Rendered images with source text
-----
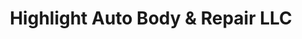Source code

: ---
title: "Highlight Auto Body & Repair LLC"
url: /portland/highlight-auto-body-and-repair-llc/
shop: car repair
---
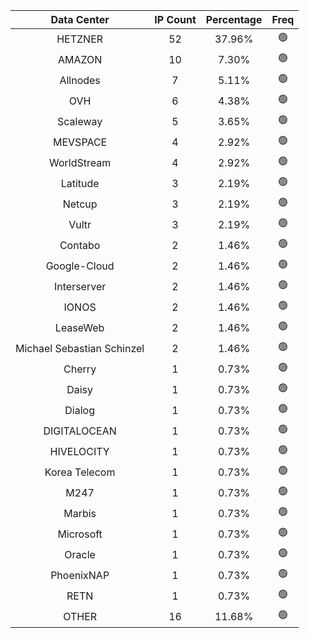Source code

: | Data Center | IP Count | Percentage | Freq |
|:------------:|:--------:|:-----------:|:-----:|
| HETZNER | 52 | 37.96% | 🟢 |
| AMAZON | 10 | 7.30% | 🟢 |
| Allnodes | 7 | 5.11% | 🟢 |
| OVH | 6 | 4.38% | 🟢 |
| Scaleway | 5 | 3.65% | 🟢 |
| MEVSPACE | 4 | 2.92% | 🟢 |
| WorldStream | 4 | 2.92% | 🟢 |
| Latitude | 3 | 2.19% | 🟢 |
| Netcup | 3 | 2.19% | 🟢 |
| Vultr | 3 | 2.19% | 🟢 |
| Contabo | 2 | 1.46% | 🟢 |
| Google-Cloud | 2 | 1.46% | 🟢 |
| Interserver | 2 | 1.46% | 🟢 |
| IONOS | 2 | 1.46% | 🟢 |
| LeaseWeb | 2 | 1.46% | 🟢 |
| Michael Sebastian Schinzel | 2 | 1.46% | 🟢 |
| Cherry | 1 | 0.73% | 🟢 |
| Daisy | 1 | 0.73% | 🟢 |
| Dialog | 1 | 0.73% | 🟢 |
| DIGITALOCEAN | 1 | 0.73% | 🟢 |
| HIVELOCITY | 1 | 0.73% | 🟢 |
| Korea Telecom | 1 | 0.73% | 🟢 |
| M247 | 1 | 0.73% | 🟢 |
| Marbis | 1 | 0.73% | 🟢 |
| Microsoft | 1 | 0.73% | 🟢 |
| Oracle | 1 | 0.73% | 🟢 |
| PhoenixNAP | 1 | 0.73% | 🟢 |
| RETN | 1 | 0.73% | 🟢 |
| OTHER | 16 | 11.68% | 🟢 |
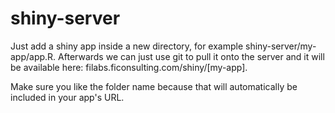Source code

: # shiny-server
Just add a shiny app inside a new directory, for example shiny-server/my-app/app.R.  Afterwards we can just use git to pull it onto the server and it will be available here: filabs.ficonsulting.com/shiny/[my-app].  

Make sure you like the folder name because that will automatically be included in your app's URL.
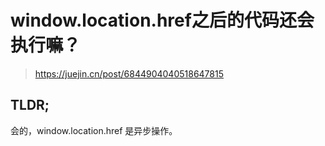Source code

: # window.location.href之后的代码还会执行嘛？

> https://juejin.cn/post/6844904040518647815

## TLDR;

会的，window.location.href 是异步操作。
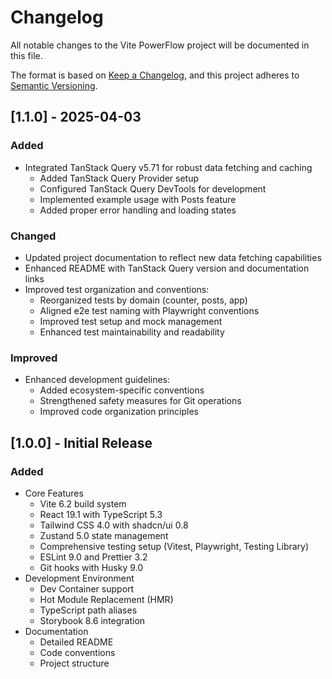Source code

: # Changelog

All notable changes to the Vite PowerFlow project will be documented in this file.

The format is based on [Keep a Changelog](https://keepachangelog.com/en/1.1.0/),
and this project adheres to [Semantic Versioning](https://semver.org/spec/v2.0.0.html).

## [1.1.0] - 2025-04-03

### Added

- Integrated TanStack Query v5.71 for robust data fetching and caching
  - Added TanStack Query Provider setup
  - Configured TanStack Query DevTools for development
  - Implemented example usage with Posts feature
  - Added proper error handling and loading states

### Changed

- Updated project documentation to reflect new data fetching capabilities
- Enhanced README with TanStack Query version and documentation links
- Improved test organization and conventions:
  - Reorganized tests by domain (counter, posts, app)
  - Aligned e2e test naming with Playwright conventions
  - Improved test setup and mock management
  - Enhanced test maintainability and readability

### Improved

- Enhanced development guidelines:
  - Added ecosystem-specific conventions
  - Strengthened safety measures for Git operations
  - Improved code organization principles

## [1.0.0] - Initial Release

### Added

- Core Features
  - Vite 6.2 build system
  - React 19.1 with TypeScript 5.3
  - Tailwind CSS 4.0 with shadcn/ui 0.8
  - Zustand 5.0 state management
  - Comprehensive testing setup (Vitest, Playwright, Testing Library)
  - ESLint 9.0 and Prettier 3.2
  - Git hooks with Husky 9.0
- Development Environment
  - Dev Container support
  - Hot Module Replacement (HMR)
  - TypeScript path aliases
  - Storybook 8.6 integration
- Documentation
  - Detailed README
  - Code conventions
  - Project structure
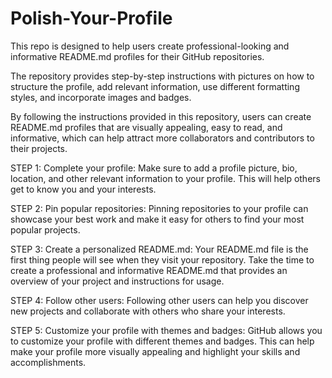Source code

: # Polish-Your-Profile
This repo is designed to help users create professional-looking and informative README.md profiles for their GitHub repositories. 

The repository provides step-by-step instructions with pictures on how to structure the profile, add relevant information, use different formatting styles, and incorporate images and badges. 

By following the instructions provided in this repository, users can create README.md profiles that are visually appealing, easy to read, and informative, which can help attract more collaborators and contributors to their projects.

STEP 1: Complete your profile: Make sure to add a profile picture, bio, location, and other relevant information to your profile. This will help others get to know you and your interests.

STEP 2: Pin popular repositories: Pinning repositories to your profile can showcase your best work and make it easy for others to find your most popular projects.

STEP 3: Create a personalized README.md: Your README.md file is the first thing people will see when they visit your repository. Take the time to create a professional and informative README.md that provides an overview of your project and instructions for usage.

STEP 4: Follow other users: Following other users can help you discover new projects and collaborate with others who share your interests.

STEP 5: Customize your profile with themes and badges: GitHub allows you to customize your profile with different themes and badges. This can help make your profile more visually appealing and highlight your skills and accomplishments.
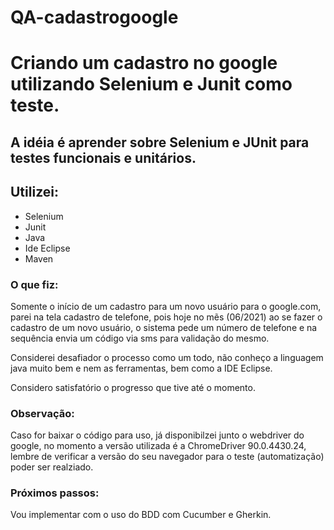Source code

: # QA-cadastrogoogle
# Criando um cadastro no google utilizando Selenium e Junit como teste.

## A idéia é aprender sobre Selenium e JUnit para testes funcionais e unitários.

## Utilizei:

* Selenium
* Junit
* Java
* Ide Eclipse
* Maven


### O que fiz:

Somente o início de um cadastro para um novo usuário para o google.com, parei na tela cadastro de telefone, pois hoje no mẽs (06/2021) ao
se fazer o cadastro de um novo usuário, o sistema pede um número de telefone e na sequência envia um código via sms para 
validação do mesmo.

Considerei desafiador o processo como um todo, não conheço a linguagem java muito bem e nem as ferramentas, bem como a IDE Eclipse.

Considero satisfatório o progresso que tive até o momento.

### Observação:
Caso for baixar o código para uso, já disponibilzei junto o webdriver do google, no momento a versão utilizada é a ChromeDriver 90.0.4430.24, lembre de verificar a versão do seu navegador para o teste (automatização) poder ser realziado.

### Próximos passos:
Vou implementar com o uso do BDD com Cucumber e Gherkin.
-----
** ACTION ITEM **
Give back exactly the lines above from the one with "- Improved test organization" through the one with "The repository provides", both included. Pictures don't belong in the copy.

** RESULT BELOW **
- Improved test organization and conventions:
  - Reorganized tests by domain (counter, posts, app)
  - Aligned e2e test naming with Playwright conventions
  - Improved test setup and mock management
  - Enhanced test maintainability and readability

### Improved

- Enhanced development guidelines:
  - Added ecosystem-specific conventions
  - Strengthened safety measures for Git operations
  - Improved code organization principles

## [1.0.0] - Initial Release

### Added

- Core Features
  - Vite 6.2 build system
  - React 19.1 with TypeScript 5.3
  - Tailwind CSS 4.0 with shadcn/ui 0.8
  - Zustand 5.0 state management
  - Comprehensive testing setup (Vitest, Playwright, Testing Library)
  - ESLint 9.0 and Prettier 3.2
  - Git hooks with Husky 9.0
- Development Environment
  - Dev Container support
  - Hot Module Replacement (HMR)
  - TypeScript path aliases
  - Storybook 8.6 integration
- Documentation
  - Detailed README
  - Code conventions
  - Project structure
Source code

: # Polish-Your-Profile
This repo is designed to help users create professional-looking and informative README.md profiles for their GitHub repositories. 

The repository provides step-by-step instructions with pictures on how to structure the profile, add relevant information, use different formatting styles, and incorporate images and badges. 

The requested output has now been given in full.